> What the task requires: Scan the entries below for the word "corresponding". Copy each line that has it.

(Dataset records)
▶
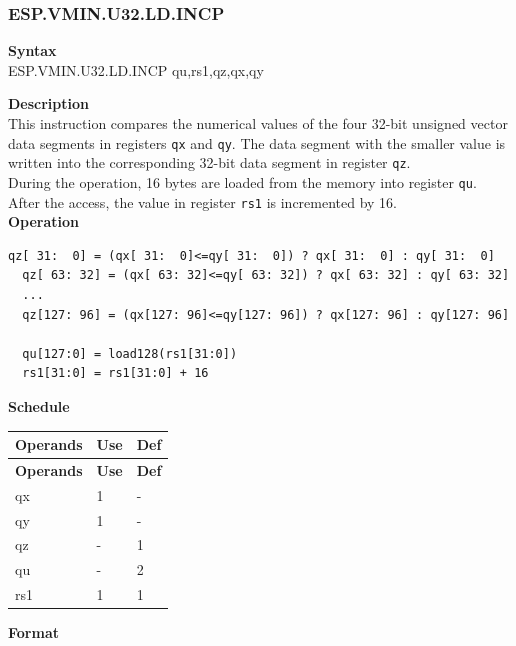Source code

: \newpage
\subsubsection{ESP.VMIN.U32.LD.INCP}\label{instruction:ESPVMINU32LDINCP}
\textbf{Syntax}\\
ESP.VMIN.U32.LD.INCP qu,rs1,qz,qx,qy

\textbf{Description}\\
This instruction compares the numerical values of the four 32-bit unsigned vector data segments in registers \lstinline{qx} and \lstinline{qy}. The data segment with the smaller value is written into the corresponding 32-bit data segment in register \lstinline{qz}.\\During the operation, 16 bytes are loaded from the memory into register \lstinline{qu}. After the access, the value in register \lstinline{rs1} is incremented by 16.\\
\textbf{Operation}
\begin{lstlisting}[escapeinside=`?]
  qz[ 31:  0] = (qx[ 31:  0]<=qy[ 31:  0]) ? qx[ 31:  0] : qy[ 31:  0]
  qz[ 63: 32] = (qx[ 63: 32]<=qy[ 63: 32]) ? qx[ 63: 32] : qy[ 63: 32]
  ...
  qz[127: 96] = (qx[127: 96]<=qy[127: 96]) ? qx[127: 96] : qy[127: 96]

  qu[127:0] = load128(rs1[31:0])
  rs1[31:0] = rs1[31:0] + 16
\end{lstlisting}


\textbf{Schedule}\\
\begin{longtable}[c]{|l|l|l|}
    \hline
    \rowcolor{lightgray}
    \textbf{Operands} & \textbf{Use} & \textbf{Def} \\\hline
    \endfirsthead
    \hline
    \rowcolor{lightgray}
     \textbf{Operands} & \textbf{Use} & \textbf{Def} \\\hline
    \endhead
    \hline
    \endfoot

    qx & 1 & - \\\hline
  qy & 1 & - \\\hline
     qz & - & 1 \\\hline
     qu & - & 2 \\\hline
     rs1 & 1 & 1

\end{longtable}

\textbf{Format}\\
◀
▶
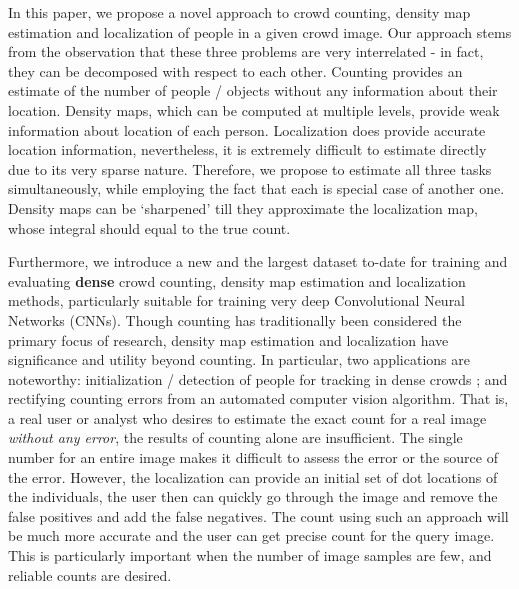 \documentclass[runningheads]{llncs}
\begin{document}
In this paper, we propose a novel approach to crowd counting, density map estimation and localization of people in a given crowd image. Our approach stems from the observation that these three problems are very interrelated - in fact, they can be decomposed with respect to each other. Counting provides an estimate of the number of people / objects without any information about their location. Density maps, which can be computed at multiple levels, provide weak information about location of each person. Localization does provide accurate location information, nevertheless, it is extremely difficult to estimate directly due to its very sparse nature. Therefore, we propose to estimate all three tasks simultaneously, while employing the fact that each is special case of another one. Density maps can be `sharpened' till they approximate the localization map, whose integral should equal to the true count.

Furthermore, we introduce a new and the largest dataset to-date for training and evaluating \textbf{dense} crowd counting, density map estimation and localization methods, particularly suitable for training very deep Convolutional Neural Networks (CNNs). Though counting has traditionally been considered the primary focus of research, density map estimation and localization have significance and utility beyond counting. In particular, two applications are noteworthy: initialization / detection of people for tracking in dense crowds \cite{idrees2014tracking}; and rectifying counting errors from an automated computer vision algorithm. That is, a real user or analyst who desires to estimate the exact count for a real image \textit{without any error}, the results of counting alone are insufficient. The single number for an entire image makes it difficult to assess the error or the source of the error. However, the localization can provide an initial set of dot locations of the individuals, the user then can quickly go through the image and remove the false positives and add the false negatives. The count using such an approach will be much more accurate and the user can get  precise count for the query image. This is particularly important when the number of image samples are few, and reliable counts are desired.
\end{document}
◀
▶
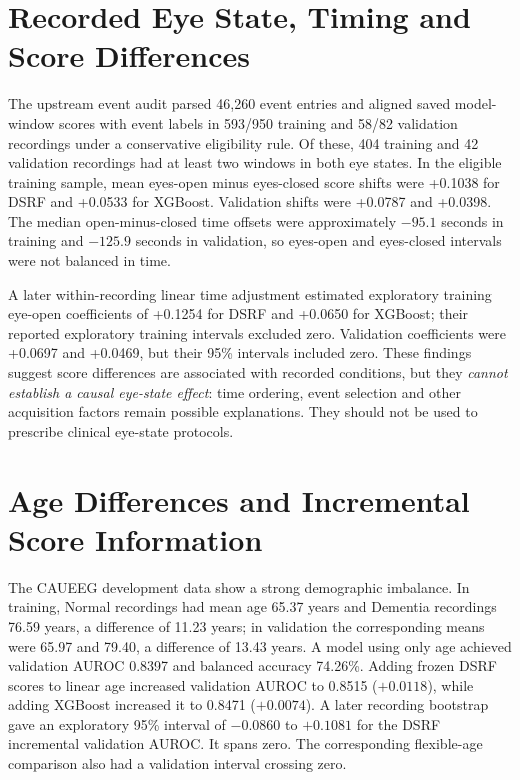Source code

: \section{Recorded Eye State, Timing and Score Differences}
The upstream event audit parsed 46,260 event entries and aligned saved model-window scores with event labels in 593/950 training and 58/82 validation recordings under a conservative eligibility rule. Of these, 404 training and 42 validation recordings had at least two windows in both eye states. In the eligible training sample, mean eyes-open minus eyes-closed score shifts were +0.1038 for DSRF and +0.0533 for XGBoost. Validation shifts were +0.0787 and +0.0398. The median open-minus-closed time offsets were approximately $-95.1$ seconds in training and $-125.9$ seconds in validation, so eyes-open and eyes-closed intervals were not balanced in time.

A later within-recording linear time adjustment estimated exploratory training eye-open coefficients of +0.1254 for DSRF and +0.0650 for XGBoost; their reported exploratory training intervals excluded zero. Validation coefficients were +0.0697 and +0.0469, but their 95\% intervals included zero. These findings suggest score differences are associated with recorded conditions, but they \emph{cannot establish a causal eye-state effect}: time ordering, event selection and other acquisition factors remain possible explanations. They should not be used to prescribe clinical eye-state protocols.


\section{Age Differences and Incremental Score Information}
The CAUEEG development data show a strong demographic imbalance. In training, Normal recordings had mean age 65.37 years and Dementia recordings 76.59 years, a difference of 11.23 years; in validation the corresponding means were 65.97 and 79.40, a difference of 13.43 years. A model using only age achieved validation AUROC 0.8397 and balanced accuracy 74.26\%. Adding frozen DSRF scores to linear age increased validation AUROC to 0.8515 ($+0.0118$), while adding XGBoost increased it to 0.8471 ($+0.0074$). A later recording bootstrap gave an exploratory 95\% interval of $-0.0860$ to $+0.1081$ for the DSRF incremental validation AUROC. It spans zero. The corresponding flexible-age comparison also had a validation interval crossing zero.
◀
> Answer for the task:
This instruction compares the numerical values of the four 32-bit unsigned vector data segments in registers \lstinline{qx} and \lstinline{qy}. The data segment with the smaller value is written into the corresponding 32-bit data segment in register \lstinline{qz}.\\During the operation, 16 bytes are loaded from the memory into register \lstinline{qu}. After the access, the value in register \lstinline{rs1} is incremented by 16.\\
The CAUEEG development data show a strong demographic imbalance. In training, Normal recordings had mean age 65.37 years and Dementia recordings 76.59 years, a difference of 11.23 years; in validation the corresponding means were 65.97 and 79.40, a difference of 13.43 years. A model using only age achieved validation AUROC 0.8397 and balanced accuracy 74.26\%. Adding frozen DSRF scores to linear age increased validation AUROC to 0.8515 ($+0.0118$), while adding XGBoost increased it to 0.8471 ($+0.0074$). A later recording bootstrap gave an exploratory 95\% interval of $-0.0860$ to $+0.1081$ for the DSRF incremental validation AUROC. It spans zero. The corresponding flexible-age comparison also had a validation interval crossing zero.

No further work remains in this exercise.